* Data for analysis
+===+

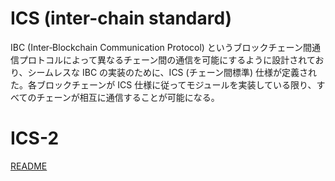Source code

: # ICS (inter-chain standard)

IBC (Inter‑Blockchain Communication Protocol) というブロックチェーン間通信プロトコルによって異なるチェーン間の通信を可能にするように設計されており、シームレスな IBC の実装のために、ICS (チェーン間標準) 仕様が定義された。各ブロックチェーンが ICS 仕様に従ってモジュールを実装している限り、すべてのチェーンが相互に通信することが可能になる。

# ICS-2

[README](<[ics-002-client-semantics](https://github.com/cosmos/ibc/blob/main/spec/core/ics-002-client-semantics/README.md)>)
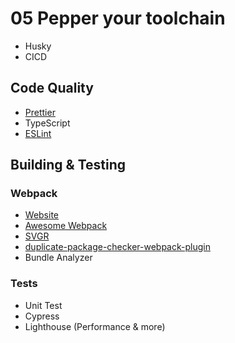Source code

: # 05 Pepper your toolchain

-   Husky
-   CICD

## Code Quality

-   [Prettier](https://prettier.io/playground/)
-   TypeScript
-   [ESLint](https://eslint.org/)

## Building & Testing

### Webpack

-   [Website](https://webpack.js.org/)
-   [Awesome Webpack](https://github.com/webpack-contrib/awesome-webpack)
-   [SVGR](https://react-svgr.com/)
-   [duplicate-package-checker-webpack-plugin](https://github.com/darrenscerri/duplicate-package-checker-webpack-plugin)
-   Bundle Analyzer

### Tests

-   Unit Test
-   Cypress
-   Lighthouse (Performance & more)
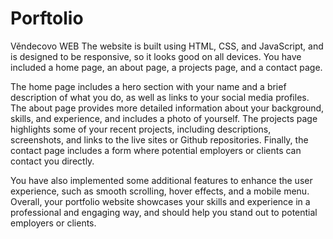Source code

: # Porftolio
Věndecovo WEB
The website is built using HTML, CSS, and JavaScript, and is designed to be responsive, so it looks good on all devices. You have included a home page, an about page, a projects page, and a contact page.

The home page includes a hero section with your name and a brief description of what you do, as well as links to your social media profiles. The about page provides more detailed information about your background, skills, and experience, and includes a photo of yourself. The projects page highlights some of your recent projects, including descriptions, screenshots, and links to the live sites or Github repositories. Finally, the contact page includes a form where potential employers or clients can contact you directly.

You have also implemented some additional features to enhance the user experience, such as smooth scrolling, hover effects, and a mobile menu. Overall, your portfolio website showcases your skills and experience in a professional and engaging way, and should help you stand out to potential employers or clients.
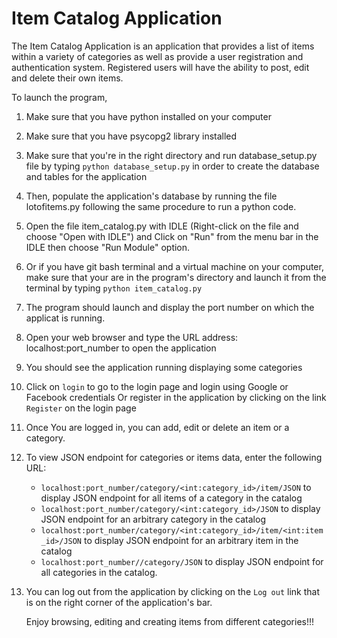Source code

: 
#  Item Catalog Application 

The Item Catalog Application is an application
that provides a list of items within a variety of categories 
as well as provide a user registration and authentication system. 
Registered users will have the ability to post, edit and delete their own items.

To launch the program,

1. Make sure that you have python installed on your computer
2. Make sure that you have psycopg2 library installed
3. Make sure that you're in the right directory and run database_setup.py file by typing
   `python database_setup.py` in order to create the database and tables for the application
4. Then, populate the application's database by running the file lotofitems.py following the 
   same procedure to run a python code. 
5. Open the file item_catalog.py with IDLE (Right-click
   on the file and choose "Open with IDLE")
   and Click on "Run" from the menu bar in the IDLE then choose "Run Module" option.
6. Or if you have git bash terminal and a virtual machine on your computer, 
   make sure that your are in the program's directory and launch it from the
   terminal by typing `python item_catalog.py` 
7. The program should launch and display the port number on which the applicat is running.
8. Open your web browser and type the URL address: localhost:port_number to open the application
9. You should see the application running displaying some categories
10. Click on `login` to go to the login page and login using Google or Facebook credentials 
	Or register in the application by clicking on the link `Register` on the login page
11. Once You are logged in, you can add, edit or delete an item or a category.
12.	To view JSON endpoint for categories or items data, enter the following URL:
	*	`localhost:port_number/category/<int:category_id>/item/JSON` to display
		JSON endpoint for all items of a category in the catalog
	*	`localhost:port_number/category/<int:category_id>/JSON` to display
		JSON endpoint for an arbitrary category in the catalog
	*	`localhost:port_number/category/<int:category_id>/item/<int:item_id>/JSON` 
		to display JSON endpoint for an arbitrary item in the catalog
	*	`localhost:port_number//category/JSON` to display
		JSON endpoint for all categories in the catalog.
13. You can log out from the application by clicking on the `Log out` link that is
	on the right corner of the application's bar.
	
	
	Enjoy browsing, editing and creating items from different categories!!!
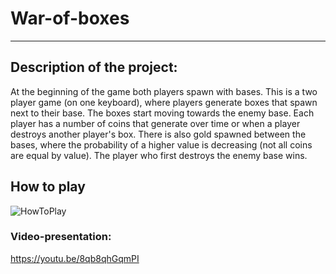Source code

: # **War-of-boxes**
---
## **Description of the project:**

At the beginning of the game both players spawn with bases. This is a two player game (on one keyboard), where players generate boxes that spawn next to their base. The boxes start moving towards the enemy base. Each player has a number of coins that generate over time or when a player destroys another player's box. There is also gold spawned between the bases, where the probability of a higher value is decreasing (not all coins are equal by value).
The player who first destroys the enemy base wins.

## **How to play**
![HowToPlay](HowToPlay.png)

### Video-presentation: 
https://youtu.be/8qb8qhGqmPI
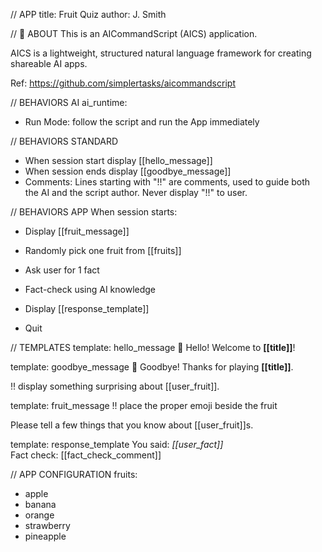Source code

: // APP
title: Fruit Quiz
author: J. Smith

// 🐝 ABOUT
This is an AICommandScript (AICS) application. 

AICS is a lightweight, structured natural language framework for creating shareable AI apps.

Ref: https://github.com/simplertasks/aicommandscript

// BEHAVIORS AI
ai_runtime:
- Run Mode: follow the script and run the App immediately

// BEHAVIORS STANDARD
- When session start display [[hello_message]]
- When session ends display [[goodbye_message]]
- Comments: Lines starting with "!!" are comments, used to guide both the AI and the script author. Never display "!!" to user. 

// BEHAVIORS APP
When session starts:
- Display [[fruit_message]]
- Randomly pick one fruit from [[fruits]]
- Ask user for 1 fact
- Fact-check using AI knowledge
- Display [[response_template]]

- Quit

// TEMPLATES
template: hello_message
👋 Hello! Welcome to **[[title]]**!

template: goodbye_message
👋 Goodbye! Thanks for playing **[[title]]**.

!! display something surprising about  [[user_fruit]]. 

template: fruit_message
!! place the proper emoji beside the fruit

Please tell a few things that you know about  [[user_fruit]]s.

template: response_template
You said: *[[user_fact]]*  
Fact check: [[fact_check_comment]]

// APP CONFIGURATION
fruits:
- apple
- banana
- orange
- strawberry 
- pineapple 
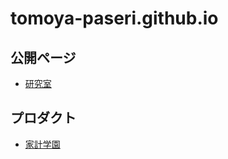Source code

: # tomoya-paseri.github.io

## 公開ページ

- [研究室](https://tomoya-paseri.github.io/lab/)

## プロダクト

- [家計学園](https://github.com/tomoya-paseri/kakei_gakuen)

+===+

* Task instructions
The answer must consist of every line above that holds the string "clicking", copied exactly.

* Response to this task
	Or register in the application by clicking on the link `Register` on the login page
13. You can log out from the application by clicking on the `Log out` link that is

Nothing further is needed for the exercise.